**What is expected**
Please find every line in the records below that contains the word "Autenticación", and copy it.

Dataset entries

==*==

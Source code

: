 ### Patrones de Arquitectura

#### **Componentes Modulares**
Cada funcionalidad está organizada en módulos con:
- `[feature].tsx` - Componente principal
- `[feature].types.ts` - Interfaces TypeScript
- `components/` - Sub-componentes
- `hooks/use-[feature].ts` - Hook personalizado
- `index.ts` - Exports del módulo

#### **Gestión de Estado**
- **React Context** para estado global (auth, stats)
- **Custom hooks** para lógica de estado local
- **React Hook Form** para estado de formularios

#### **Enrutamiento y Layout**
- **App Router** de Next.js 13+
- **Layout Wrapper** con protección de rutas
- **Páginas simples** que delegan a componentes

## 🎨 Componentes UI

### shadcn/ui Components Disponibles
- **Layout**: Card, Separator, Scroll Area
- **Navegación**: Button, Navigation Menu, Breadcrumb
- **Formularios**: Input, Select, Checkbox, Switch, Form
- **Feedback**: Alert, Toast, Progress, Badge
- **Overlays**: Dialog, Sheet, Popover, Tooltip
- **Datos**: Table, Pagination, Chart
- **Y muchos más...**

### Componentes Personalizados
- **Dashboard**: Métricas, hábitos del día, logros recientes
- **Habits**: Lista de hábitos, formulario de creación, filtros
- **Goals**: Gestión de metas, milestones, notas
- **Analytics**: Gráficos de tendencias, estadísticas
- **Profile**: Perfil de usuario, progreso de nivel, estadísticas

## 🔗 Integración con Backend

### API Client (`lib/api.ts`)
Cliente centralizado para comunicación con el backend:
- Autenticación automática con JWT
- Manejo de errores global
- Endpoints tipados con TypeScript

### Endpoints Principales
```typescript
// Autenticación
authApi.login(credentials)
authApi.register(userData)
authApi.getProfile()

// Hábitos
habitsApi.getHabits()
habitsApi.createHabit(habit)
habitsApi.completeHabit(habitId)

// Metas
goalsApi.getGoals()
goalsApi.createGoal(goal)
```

==*==

**Response to this task**
- Autenticación automática con JWT
// Autenticación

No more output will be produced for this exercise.